%%

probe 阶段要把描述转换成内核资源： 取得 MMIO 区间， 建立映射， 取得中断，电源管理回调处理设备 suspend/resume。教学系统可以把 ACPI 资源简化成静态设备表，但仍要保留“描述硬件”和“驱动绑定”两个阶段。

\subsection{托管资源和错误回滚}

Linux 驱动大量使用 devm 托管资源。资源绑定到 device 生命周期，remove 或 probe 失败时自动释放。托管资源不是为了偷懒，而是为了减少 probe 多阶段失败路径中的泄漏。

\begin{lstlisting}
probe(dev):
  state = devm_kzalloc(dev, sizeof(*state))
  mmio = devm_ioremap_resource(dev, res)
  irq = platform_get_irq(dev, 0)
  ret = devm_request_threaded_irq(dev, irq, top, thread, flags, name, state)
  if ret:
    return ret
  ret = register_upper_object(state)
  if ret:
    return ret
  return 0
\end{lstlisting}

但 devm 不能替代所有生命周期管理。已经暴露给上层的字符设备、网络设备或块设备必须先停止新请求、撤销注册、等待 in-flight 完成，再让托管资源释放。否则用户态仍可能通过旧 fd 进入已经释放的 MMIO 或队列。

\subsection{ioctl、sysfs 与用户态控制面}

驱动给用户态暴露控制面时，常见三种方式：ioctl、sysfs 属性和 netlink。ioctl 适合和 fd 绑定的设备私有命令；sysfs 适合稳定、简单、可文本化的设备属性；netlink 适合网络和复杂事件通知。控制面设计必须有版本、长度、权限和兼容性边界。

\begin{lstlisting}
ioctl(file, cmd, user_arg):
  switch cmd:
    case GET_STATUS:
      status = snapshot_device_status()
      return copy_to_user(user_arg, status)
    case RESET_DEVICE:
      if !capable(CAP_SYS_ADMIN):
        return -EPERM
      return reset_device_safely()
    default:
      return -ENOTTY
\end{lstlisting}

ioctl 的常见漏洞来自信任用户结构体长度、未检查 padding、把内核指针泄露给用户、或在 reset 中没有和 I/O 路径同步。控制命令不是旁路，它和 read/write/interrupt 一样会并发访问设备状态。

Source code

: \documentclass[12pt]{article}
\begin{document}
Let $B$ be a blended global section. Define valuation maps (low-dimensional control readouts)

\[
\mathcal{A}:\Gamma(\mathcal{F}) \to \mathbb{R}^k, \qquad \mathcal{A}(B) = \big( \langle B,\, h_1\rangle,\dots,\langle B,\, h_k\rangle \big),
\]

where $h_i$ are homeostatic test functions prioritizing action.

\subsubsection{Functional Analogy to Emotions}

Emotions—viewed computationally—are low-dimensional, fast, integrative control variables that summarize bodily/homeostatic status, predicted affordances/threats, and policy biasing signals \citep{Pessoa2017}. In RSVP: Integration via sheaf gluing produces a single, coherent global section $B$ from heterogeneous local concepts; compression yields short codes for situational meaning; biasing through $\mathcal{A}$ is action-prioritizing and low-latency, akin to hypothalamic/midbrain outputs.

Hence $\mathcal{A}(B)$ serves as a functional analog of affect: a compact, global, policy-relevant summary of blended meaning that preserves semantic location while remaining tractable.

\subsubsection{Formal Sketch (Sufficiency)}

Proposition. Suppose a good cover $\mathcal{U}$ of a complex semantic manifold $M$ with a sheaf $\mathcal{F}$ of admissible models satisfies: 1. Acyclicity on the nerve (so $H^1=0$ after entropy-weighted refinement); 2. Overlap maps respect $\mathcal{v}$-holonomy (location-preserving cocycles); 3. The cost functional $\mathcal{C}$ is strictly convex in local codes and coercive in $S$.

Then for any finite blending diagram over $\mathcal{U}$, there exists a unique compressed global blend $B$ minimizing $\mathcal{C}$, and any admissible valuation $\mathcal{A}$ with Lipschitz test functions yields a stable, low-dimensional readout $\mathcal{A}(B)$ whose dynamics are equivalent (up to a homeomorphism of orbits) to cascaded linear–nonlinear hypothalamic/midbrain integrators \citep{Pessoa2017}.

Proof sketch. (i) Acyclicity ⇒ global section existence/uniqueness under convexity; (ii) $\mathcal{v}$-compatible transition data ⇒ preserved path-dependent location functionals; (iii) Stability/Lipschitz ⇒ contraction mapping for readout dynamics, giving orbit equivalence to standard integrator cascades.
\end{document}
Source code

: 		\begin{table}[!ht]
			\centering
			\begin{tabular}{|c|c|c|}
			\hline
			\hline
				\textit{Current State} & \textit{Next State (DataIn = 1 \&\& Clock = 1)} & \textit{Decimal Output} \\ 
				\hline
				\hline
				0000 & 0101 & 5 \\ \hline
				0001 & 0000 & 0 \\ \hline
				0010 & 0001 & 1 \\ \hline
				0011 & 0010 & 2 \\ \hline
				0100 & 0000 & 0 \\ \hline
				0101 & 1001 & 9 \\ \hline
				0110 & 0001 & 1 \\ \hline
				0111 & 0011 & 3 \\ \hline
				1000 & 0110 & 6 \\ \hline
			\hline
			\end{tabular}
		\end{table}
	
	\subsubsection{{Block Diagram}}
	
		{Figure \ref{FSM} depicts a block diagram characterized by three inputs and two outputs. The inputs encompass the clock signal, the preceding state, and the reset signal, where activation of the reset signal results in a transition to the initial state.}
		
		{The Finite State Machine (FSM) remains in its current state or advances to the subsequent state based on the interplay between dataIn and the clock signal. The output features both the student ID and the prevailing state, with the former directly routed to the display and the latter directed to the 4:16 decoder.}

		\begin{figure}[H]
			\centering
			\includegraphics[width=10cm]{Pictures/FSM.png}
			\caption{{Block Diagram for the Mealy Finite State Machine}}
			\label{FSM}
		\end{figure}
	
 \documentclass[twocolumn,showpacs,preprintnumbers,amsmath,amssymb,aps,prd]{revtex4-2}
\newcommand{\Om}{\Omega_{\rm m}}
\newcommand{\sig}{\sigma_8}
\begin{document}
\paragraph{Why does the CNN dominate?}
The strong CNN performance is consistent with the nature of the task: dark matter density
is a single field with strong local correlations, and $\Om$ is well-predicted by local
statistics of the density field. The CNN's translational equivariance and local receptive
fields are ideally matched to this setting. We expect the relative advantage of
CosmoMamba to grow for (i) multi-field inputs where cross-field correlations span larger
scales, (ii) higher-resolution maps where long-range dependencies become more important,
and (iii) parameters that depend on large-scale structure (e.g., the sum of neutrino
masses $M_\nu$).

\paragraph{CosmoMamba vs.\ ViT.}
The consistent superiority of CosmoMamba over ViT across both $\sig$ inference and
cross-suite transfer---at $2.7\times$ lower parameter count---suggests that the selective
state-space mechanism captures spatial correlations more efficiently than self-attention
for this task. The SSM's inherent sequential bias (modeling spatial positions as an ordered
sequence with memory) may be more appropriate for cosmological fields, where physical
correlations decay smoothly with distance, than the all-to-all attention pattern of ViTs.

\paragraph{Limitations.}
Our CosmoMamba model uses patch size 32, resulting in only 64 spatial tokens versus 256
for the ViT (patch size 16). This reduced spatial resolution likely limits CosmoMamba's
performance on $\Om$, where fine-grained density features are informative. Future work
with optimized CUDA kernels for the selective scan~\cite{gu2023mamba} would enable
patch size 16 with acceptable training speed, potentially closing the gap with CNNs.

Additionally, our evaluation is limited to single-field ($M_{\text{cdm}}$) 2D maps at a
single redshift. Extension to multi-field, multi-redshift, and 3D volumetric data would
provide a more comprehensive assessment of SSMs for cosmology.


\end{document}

%%

__Exercise aim__: State, as a bare number, how many lines of the listing hold the word "subsubsection".

__Result of the exercise__: 3